In short, I really loved this. It’s one of the best books I’ve read all year. I have some disagreements with Traister–when she seemed to recommend women becoming single mothers as a means of “self-validation” I wanted to scream–but it was so good. So much of her central thesis–that being single is fine, but being single in a culture that overwhelmingly privileges marriage is difficult–rang true. Perhaps I wouldn’t have liked it so much if I wasn’t in a position where people make stupid assumptions about me because I live alone. However, the fact remains that I do live alone, and people do make assumptions, and it’s nice to have some data to back up my life choices. A lot of negative reviews I have seen about this book boil down to “single women exist and are awesome and have been powerful in the history of the US, duh, why did she feel the need to write about it?

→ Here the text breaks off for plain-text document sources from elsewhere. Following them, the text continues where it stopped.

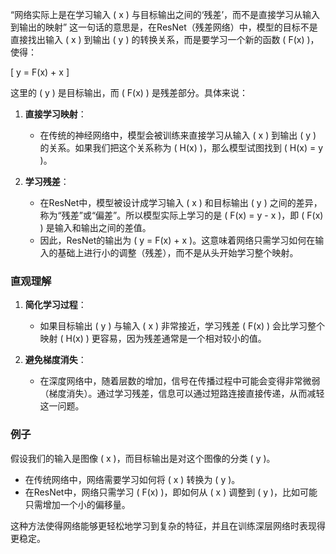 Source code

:“网络实际上是在学习输入 \( x \) 与目标输出之间的‘残差’，而不是直接学习从输入到输出的映射” 这一句话的意思是，在ResNet（残差网络）中，模型的目标不是直接找出输入 \( x \) 到输出 \( y \) 的转换关系，而是要学习一个新的函数 \( F(x) \)，使得：

\[ y = F(x) + x \]

这里的 \( y \) 是目标输出，而 \( F(x) \) 是残差部分。具体来说：

1. **直接学习映射**：
   - 在传统的神经网络中，模型会被训练来直接学习从输入 \( x \) 到输出 \( y \) 的关系。如果我们把这个关系称为 \( H(x) \)，那么模型试图找到 \( H(x) = y \)。

2. **学习残差**：
   - 在ResNet中，模型被设计成学习输入 \( x \) 和目标输出 \( y \) 之间的差异，称为“残差”或“偏差”。所以模型实际上学习的是 \( F(x) = y - x \)，即 \( F(x) \) 是输入和输出之间的差值。
   - 因此，ResNet的输出为 \( y = F(x) + x \)。这意味着网络只需学习如何在输入的基础上进行小的调整（残差），而不是从头开始学习整个映射。

### 直观理解

1. **简化学习过程**：
   - 如果目标输出 \( y \) 与输入 \( x \) 非常接近，学习残差 \( F(x) \) 会比学习整个映射 \( H(x) \) 更容易，因为残差通常是一个相对较小的值。

2. **避免梯度消失**：
   - 在深度网络中，随着层数的增加，信号在传播过程中可能会变得非常微弱（梯度消失）。通过学习残差，信息可以通过短路连接直接传递，从而减轻这一问题。

### 例子

假设我们的输入是图像 \( x \)，而目标输出是对这个图像的分类 \( y \)。

- 在传统网络中，网络需要学习如何将 \( x \) 转换为 \( y \)。
- 在ResNet中，网络只需学习 \( F(x) \)，即如何从 \( x \) 调整到 \( y \)，比如可能只需增加一个小的偏移量。

这种方法使得网络能够更轻松地学习到复杂的特征，并且在训练深层网络时表现得更稳定。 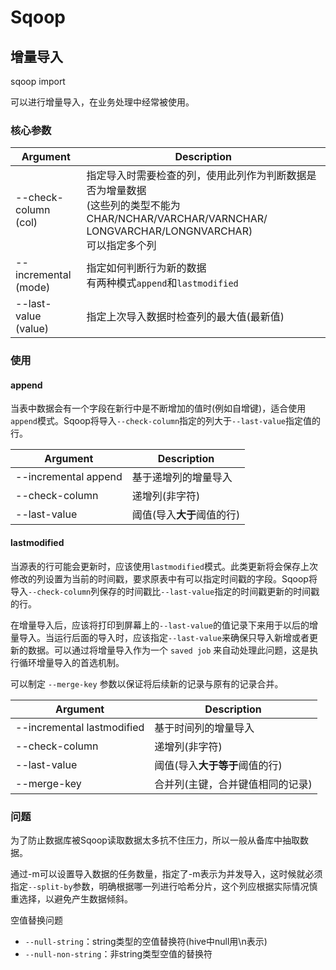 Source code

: # Sqoop

## 增量导入

sqoop import

可以进行增量导入，在业务处理中经常被使用。

### 核心参数


| Argument | Description |
| --- | --- |
| --check-column</br>(col) | 指定导入时需要检查的列，使用此列作为判断数据是否为增量数据</br>(这些列的类型不能为CHAR/NCHAR/VARCHAR/VARNCHAR/ LONGVARCHAR/LONGNVARCHAR)</br>可以指定多个列 |
| --incremental</br>(mode) | 指定如何判断行为新的数据</br>有两种模式`append`和`lastmodified` |
| --last-value</br>(value) | 指定上次导入数据时检查列的最大值(最新值) |

### 使用

#### append

当表中数据会有一个字段在新行中是不断增加的值时(例如自增键)，适合使用`append`模式。Sqoop将导入`--check-column`指定的列大于`--last-value`指定值的行。

| Argument | Description |
| --- | --- |
| --incremental append | 基于递增列的增量导入 |
| --check-column | 递增列(非字符) |
| --last-value | 阈值(导入**大于**阈值的行) |

#### lastmodified

当源表的行可能会更新时，应该使用`lastmodified`模式。此类更新将会保存上次修改的列设置为当前的时间戳，要求原表中有可以指定时间戳的字段。Sqoop将导入`--check-column`列保存的时间戳比`--last-value`指定的时间戳更新的时间戳的行。

在增量导入后，应该将打印到屏幕上的`--last-value`的值记录下来用于以后的增量导入。当运行后面的导入时，应该指定`--last-value`来确保只导入新增或者更新的数据。可以通过将增量导入作为一个 `saved job` 来自动处理此问题，这是执行循环增量导入的首选机制。

可以制定 `--merge-key` 参数以保证将后续新的记录与原有的记录合并。

| Argument | Description |
| --- | --- |
| --incremental lastmodified | 基于时间列的增量导入 |
| --check-column | 递增列(非字符) |
| --last-value | 阈值(导入**大于等于**阈值的行) |
| --merge-key | 合并列(主键，合并键值相同的记录) |

### 问题

为了防止数据库被Sqoop读取数据太多抗不住压力，所以一般从备库中抽取数据。

通过-m可以设置导入数据的任务数量，指定了-m表示为并发导入，这时候就必须指定`--split-by`参数，明确根据哪一列进行哈希分片，这个列应根据实际情况慎重选择，以避免产生数据倾斜。

空值替换问题

- `--null-string`：string类型的空值替换符(hive中null用\n表示)
- `--null-non-string`：非string类型空值的替换符
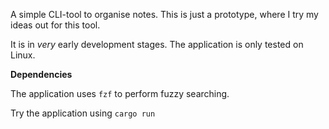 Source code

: 
A simple CLI-tool to organise notes. This is just a prototype, where I try my ideas out for this tool.

It is in _very_ early development stages. 
The application is only tested on Linux.

**Dependencies**

The application uses `fzf` to perform fuzzy searching.

Try the application using `cargo run`


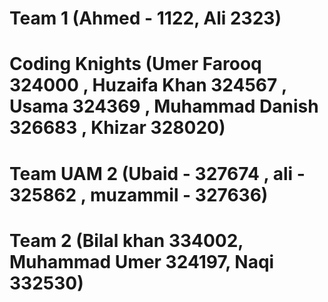 # Team 1 (Ahmed - 1122, Ali 2323)
# Coding Knights (Umer Farooq 324000 , Huzaifa Khan 324567 , Usama 324369 , Muhammad Danish 326683 , Khizar 328020)
# Team UAM  2 (Ubaid - 327674 , ali - 325862 , muzammil - 327636)
# Team 2 (Bilal khan 334002, Muhammad Umer 324197, Naqi 332530)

Everyone knows that”. Mostly the reviews seem to be from very young women, and I am glad those reviews exist, because it means they are not facing pushback or criticism or stereotyping from other people. However, their experiences are probably not the norm. It was so helpful for me to see a positive, but nuanced, examination of a demographic shift that directly affects me–and one for which I receive a lot of grief from others. I feel much better informed, and able to deal with criticisms far better than I could before.
*17 is an exaggeration, but it’s sometimes less of an exaggeration than you might think.
**Although, in the interests of full disclosure, it’s not exactly like there’s a queue of men desperate for my feminine favours.
***I am distinguishing between birth control and abortion here–abortion is a more contested issue, though still available on the NHS.